Authenticate access with Azure Active Directory
As you've seen, your Azure account is a globally unique entity that gives you access to your Azure subscriptions and services. Authentication for your account is performed using Azure Active Directory (Azure AD). Azure AD is a modern identity provider that supports multiple authentication protocols to secure applications and services in the cloud.
Azure AD is not the same as Windows Active Directory. Windows Active Directory is focused on securing Windows desktops and servers. In contrast, Azure AD is all about web-based authentication standards such as OpenID and OAuth.
Users, applications, and other entities registered in Azure AD aren't all lumped into a single global service. Instead, Azure AD is partitioned into separate tenants. A tenant is a dedicated, isolated instance of the Azure Active Directory service, owned and managed by an organization. When you sign up for a Microsoft cloud service subscription such as Microsoft Azure, Microsoft Intune, or Office 365, a dedicated instance of Azure AD is automatically created for your organization.

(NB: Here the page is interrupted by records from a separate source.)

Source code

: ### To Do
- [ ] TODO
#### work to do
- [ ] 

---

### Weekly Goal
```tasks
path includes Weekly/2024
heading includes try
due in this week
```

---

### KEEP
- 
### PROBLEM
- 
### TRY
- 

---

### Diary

When it comes to Azure AD tenants, there is no concrete definition of "organization" — tenants can be owned by individuals, teams, companies, or any other group of people. Tenants are commonly associated with companies. If you sign up for Azure with an email address that's not associated with an existing tenant, the sign-up process will walk you through creating a tenant, owned entirely by you.
The email address you use to sign in to Azure can be associated with more than one tenant. You might see this if you have an Azure account and you use Microsoft Learn's Azure Sandbox to complete exercises. In the Azure portal, you can only view resources belonging to one tenant at a time. To switch the tenant you're viewing resources for, select the Book and filter icon at the top of the portal and choose a different tenant in the Switch directory section.
Azure AD tenants and subscriptions have a many-to-one trust relationship: A tenant can be associated with multiple Azure subscriptions, but every subscription is associated with only one tenant. This structure allows organizations to manage multiple subscriptions and set security rules across all the resources contained within them.
Here's a simple representation of how account owners, subscriptions, tenants, and resources work together.
Notice that each Azure AD tenant has an account owner. This is the original Azure account that is responsible for billing. You can add additional users to the tenant, and even invite guests from other Azure AD tenants to access resources in subscriptions.